The opening track "Hour I" was used as the intro of the NHL's Minnesota Wild from 2007 to 2015.

==Background and recording==
After Scorpions had finished the UK tour as a special guest for Judas Priest, Rudolf Schenker revealed that the band had started working on a live video album which would later become Unbreakable World Tour 2004: One Night in Vienna and also revealed that the band was planning to start working on a new album in late 2005. In an interview for the Malay Mail in May 2006, Schenker confirmed that the band was working on a new album which would have been hopefully released in late 2006 or early 2007. Describing the upcoming album, Schenker said: "For now, I can only tell you that it's going to pick up where Unbreakable left off. It will have superb power ballads and hard-rocking songs playable on commercial radio. I guess you can say that the new Scorpions album is going to sound fresh and rocking. Also one more thing, it's going to be a great album and not an album with one or two great songs". Originally, the band had in mind to choose Dieter Dierks as album producer, but it did not work out because of a disagreement on the contract. After the planned collaboration with Dierks did not happen, Scorpions had in mind to produce album by themselves at Rudolf Schenker's Scorpio Sound Studio, but were afraid that their efforts might not be good enough. Schenker said: "We knew we wanted to make a special record. We wanted to make sure that this album was going to be a masterpiece. When we do an album these days it has to be something special. If we only did it to make the fans happy – that's one thing – but you also have to make yourself happy."
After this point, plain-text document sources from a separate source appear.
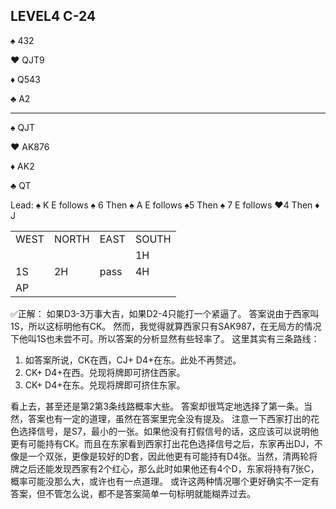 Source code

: ## LEVEL4 C-24

:spades: 432

:hearts: QJT9

:diamonds: Q543

:clubs: A2

---

:spades: QJT

:hearts: AK876

:diamonds: AK2

:clubs: QT

Lead: :spades: K E follows :spades: 6
Then :spades: A E follows  :spades:5
Then :spades: 7 E follows  :hearts:4
Then :diamonds: J
 
<table>
    <tr><td>WEST</td> <td>NORTH</td> <td>EAST</td> <td>SOUTH</td></tr>
    <tr><td></td> <td></td> <td></td> <td>1H</td></tr>
    <tr><td>1S</td> <td>2H</td> <td>pass</td> <td>4H</td></tr>
    <tr><td>AP</td> <td></td> <td></td> <td></td></tr>
</table>

✅正解：
如果D3-3万事大吉，如果D2-4只能打一个紧逼了。
答案说由于西家叫1S，所以这标明他有CK。
然而，我觉得就算西家只有SAK987，在无局方的情况下他叫1S也未尝不可。所以答案的分析显然有些轻率了。
这里其实有三条路线：

1. 如答案所说，CK在西，CJ+ D4+在东。此处不再赘述。
2. CK+ D4+在西。兑现将牌即可挤住西家。
3. CK+ D4+在东。兑现将牌即可挤住东家。

看上去，甚至还是第2第3条线路概率大些。
答案却很笃定地选择了第一条。当然，答案也有一定的道理，虽然在答案里完全没有提及。
注意一下西家打出的花色选择信号，是S7，最小的一张。如果他没有打假信号的话，这应该可以说明他更有可能持有CK。而且在东家看到西家打出花色选择信号之后，东家再出DJ，不像是一个双张，更像是较好的D套，因此他更有可能持有D4张。当然，清两轮将牌之后还能发现西家有2个红心，那么此时如果他还有4个D，东家将持有7张C，概率可能没那么大，或许也有一点道理。
或许这两种情况哪个更好确实不一定有答案，但不管怎么说，都不是答案简单一句标明就能糊弄过去。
Scorpions had been working intensively on the songs during the concerts in 2006 and invited several producers to come over to Germany for an interview (one of them was Roy Thomas Baker), but band members weren't really pleased with what producers had to offer, so in the end band decided to choose Desmond Child and James Michael as the producers of the new album. James Michael worked on the production of guitars, drums and bass. In October 2006, Scorpions band members went to Los Angeles to start recording the new material and during the next month and a half they worked on recording the basic tracks for the album. The band arrived there with 30 songs already written and soon after they began a second songwriting process. In the end of the second songwriting process, band had around 20 songs and many of those songs had a tone "too dark" from the lyrical standpoint, so band choose to eliminate many of the "darker" songs from the album and put in more optimistic songs. Among those songs are "The Game of Life" and "You're Lovin' Me to Death". In order to make those songs fit the concept of the album, songwriting teams had to rewrite the lyrics and the choruses on those songs. During the first couple of weeks, the band was working together in a rehearsal space, every day for eight hours. After the rehearsals, they started to arrange and record in different studios in the Los Angeles area. Guitars were recorded in one studio with James Michael, while Klaus Meine's vocals were recorded with Desmond in another studio. Child also hired a vocal coach for Meine, to perform about an hour of vocal warm-up before the recording sessions. Matthias Jabs explained: "Vocal cords are like muscles and you need to warm them up. Desmond was a visionary guy and knew if the vocalist is in good form, then he'll get what he wants from them". In the period between October 2006 and February 2007, band managed to record thirteen songs, of which twelve managed to make the album. Among the remaining 37 songs, several were recorded only as a demos.

Among those 37 songs one was co-written by Meine with Michael Nord Andersson and Martin Hansen. Child liked that song, but he did not like the lyrics, so he and Meine rewrote the lyrical part and the song became "The Game of Life".

After recording process was completed, the band immediately started the promotional tour. Since the album in that period was not mixed yet, the band had to collaborate with Desmond Child over the Internet in the mixing process. To do that, they had to download the whole album, get appropriate speaker system and later send comments to Child via Internet.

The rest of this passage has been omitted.